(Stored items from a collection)

= = = = =

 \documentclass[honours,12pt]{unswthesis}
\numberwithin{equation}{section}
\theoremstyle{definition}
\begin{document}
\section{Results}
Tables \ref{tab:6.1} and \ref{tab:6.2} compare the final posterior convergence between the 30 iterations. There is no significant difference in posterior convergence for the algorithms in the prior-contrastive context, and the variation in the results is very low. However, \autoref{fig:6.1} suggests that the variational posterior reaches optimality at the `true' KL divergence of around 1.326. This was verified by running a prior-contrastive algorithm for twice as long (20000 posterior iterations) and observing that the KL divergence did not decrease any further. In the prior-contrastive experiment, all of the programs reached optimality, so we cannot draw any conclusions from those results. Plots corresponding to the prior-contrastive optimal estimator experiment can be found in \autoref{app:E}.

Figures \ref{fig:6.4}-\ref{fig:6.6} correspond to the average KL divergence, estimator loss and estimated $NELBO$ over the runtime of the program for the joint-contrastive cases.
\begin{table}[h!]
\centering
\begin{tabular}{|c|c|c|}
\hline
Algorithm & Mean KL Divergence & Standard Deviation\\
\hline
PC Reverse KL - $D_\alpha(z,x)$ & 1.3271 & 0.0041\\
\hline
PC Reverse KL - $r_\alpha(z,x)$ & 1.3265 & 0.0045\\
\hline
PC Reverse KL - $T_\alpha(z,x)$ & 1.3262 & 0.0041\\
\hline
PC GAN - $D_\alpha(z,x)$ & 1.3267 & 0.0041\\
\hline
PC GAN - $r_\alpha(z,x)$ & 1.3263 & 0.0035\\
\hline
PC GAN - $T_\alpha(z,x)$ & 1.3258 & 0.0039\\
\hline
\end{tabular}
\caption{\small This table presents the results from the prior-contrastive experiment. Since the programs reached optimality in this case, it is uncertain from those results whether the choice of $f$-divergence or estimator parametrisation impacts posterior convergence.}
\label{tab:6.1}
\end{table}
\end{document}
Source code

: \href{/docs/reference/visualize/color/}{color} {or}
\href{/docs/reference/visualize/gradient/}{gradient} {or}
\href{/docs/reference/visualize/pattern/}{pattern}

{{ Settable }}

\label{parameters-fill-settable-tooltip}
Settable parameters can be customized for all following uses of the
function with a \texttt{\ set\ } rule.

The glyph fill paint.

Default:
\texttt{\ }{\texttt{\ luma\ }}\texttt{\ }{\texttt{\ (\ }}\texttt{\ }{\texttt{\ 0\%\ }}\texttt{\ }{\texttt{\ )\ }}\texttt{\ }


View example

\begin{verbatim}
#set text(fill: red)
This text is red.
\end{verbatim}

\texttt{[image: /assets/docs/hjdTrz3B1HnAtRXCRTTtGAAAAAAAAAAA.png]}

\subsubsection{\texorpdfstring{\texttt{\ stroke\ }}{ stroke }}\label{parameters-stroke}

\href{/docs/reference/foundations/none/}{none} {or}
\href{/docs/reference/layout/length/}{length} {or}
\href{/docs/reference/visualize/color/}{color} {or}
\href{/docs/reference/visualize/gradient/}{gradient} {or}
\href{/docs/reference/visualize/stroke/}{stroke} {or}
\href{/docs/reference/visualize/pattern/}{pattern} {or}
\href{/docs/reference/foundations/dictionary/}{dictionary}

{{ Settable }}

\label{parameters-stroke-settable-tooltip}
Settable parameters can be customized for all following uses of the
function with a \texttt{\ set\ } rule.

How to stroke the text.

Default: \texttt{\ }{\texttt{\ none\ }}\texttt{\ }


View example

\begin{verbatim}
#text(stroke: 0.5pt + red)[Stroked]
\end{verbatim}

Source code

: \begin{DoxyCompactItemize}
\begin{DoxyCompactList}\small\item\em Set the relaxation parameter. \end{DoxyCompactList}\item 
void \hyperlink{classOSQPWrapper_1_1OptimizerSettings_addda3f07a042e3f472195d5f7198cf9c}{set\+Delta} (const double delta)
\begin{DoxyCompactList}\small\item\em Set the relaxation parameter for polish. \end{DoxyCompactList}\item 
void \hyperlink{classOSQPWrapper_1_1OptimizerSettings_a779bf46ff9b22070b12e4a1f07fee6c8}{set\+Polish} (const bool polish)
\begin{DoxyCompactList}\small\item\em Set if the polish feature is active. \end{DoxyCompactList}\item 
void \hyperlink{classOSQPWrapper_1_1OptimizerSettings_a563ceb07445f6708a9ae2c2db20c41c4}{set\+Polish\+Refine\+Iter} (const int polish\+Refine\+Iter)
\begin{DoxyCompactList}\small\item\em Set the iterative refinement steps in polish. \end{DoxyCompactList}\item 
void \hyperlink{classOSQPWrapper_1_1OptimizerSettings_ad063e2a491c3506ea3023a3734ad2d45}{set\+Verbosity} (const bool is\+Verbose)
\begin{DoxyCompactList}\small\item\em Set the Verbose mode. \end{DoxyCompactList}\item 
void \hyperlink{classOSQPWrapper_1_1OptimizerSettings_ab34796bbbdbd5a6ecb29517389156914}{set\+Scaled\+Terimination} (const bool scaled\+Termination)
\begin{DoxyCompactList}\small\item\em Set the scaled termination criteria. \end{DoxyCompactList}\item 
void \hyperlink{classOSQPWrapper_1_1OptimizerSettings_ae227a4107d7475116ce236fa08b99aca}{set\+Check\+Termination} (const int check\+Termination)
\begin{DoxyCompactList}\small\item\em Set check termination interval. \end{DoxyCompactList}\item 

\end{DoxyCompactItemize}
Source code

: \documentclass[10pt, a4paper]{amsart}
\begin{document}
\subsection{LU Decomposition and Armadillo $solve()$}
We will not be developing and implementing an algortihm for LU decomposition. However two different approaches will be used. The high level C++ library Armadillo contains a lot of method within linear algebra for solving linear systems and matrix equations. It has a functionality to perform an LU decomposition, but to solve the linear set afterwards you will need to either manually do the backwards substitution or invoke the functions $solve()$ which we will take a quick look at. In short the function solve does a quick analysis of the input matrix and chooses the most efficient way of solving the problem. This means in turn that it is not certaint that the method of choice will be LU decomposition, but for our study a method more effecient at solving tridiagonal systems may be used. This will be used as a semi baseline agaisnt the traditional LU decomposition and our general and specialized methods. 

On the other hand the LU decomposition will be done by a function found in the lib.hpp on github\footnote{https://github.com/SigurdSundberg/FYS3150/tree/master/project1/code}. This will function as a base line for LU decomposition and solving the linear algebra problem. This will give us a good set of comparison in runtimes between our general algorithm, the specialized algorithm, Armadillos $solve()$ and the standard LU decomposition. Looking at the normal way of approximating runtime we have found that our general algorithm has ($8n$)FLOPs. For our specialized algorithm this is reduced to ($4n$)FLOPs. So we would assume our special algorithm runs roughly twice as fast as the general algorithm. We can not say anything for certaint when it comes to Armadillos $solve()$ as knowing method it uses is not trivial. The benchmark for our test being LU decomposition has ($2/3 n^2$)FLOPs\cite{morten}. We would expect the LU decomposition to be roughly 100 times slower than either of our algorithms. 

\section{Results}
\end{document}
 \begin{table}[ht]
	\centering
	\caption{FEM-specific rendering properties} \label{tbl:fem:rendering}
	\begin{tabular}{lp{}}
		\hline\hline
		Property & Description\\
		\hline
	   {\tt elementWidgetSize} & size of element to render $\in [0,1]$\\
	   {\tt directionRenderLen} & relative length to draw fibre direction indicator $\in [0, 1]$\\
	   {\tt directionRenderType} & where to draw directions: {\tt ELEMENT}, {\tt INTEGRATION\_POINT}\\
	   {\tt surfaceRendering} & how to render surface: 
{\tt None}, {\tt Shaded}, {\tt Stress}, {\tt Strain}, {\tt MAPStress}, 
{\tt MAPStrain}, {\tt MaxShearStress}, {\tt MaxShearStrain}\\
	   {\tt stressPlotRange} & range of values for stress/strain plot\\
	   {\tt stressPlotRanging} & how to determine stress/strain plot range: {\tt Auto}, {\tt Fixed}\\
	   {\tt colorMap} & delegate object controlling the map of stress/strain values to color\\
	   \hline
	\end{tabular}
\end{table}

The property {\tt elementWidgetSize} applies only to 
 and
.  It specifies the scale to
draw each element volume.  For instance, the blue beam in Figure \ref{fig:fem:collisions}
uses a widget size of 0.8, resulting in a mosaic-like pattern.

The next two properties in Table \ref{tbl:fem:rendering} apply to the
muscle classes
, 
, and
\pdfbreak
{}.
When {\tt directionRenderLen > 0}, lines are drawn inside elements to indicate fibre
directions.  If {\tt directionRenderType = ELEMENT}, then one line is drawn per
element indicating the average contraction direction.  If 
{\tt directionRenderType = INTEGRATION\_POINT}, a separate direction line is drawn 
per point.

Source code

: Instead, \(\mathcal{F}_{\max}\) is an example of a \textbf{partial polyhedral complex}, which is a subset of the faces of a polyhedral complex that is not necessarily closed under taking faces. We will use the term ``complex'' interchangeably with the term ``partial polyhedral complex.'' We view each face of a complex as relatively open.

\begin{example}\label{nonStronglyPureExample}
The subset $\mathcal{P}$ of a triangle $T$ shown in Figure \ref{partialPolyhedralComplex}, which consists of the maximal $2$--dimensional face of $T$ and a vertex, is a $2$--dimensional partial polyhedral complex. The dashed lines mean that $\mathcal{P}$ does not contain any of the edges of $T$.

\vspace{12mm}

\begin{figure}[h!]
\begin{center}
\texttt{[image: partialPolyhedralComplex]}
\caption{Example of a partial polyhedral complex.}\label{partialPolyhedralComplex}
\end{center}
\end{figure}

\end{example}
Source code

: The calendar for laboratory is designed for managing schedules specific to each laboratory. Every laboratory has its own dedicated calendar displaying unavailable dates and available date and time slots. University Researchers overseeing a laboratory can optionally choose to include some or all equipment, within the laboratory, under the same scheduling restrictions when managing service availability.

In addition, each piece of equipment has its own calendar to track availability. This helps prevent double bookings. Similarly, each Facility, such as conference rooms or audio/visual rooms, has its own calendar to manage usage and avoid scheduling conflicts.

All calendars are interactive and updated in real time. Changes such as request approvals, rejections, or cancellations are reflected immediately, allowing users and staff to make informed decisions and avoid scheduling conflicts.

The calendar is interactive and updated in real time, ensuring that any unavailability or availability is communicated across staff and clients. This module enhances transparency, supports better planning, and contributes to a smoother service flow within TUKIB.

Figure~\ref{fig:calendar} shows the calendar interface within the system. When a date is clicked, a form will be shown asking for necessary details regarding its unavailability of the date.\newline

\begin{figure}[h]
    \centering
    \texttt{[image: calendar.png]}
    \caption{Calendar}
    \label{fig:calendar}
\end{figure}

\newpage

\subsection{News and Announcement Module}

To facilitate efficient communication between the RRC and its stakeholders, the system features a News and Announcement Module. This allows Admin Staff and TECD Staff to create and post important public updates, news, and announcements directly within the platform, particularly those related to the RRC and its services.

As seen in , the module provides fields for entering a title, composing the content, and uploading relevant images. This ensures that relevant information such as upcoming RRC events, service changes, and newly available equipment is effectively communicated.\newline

= = = = =

▶ [PROBLEM TO SOLVE]
Looking at the data, how many lines hold the string "general"? Reply with the number alone.

▶ [EXERCISE RESULT]
2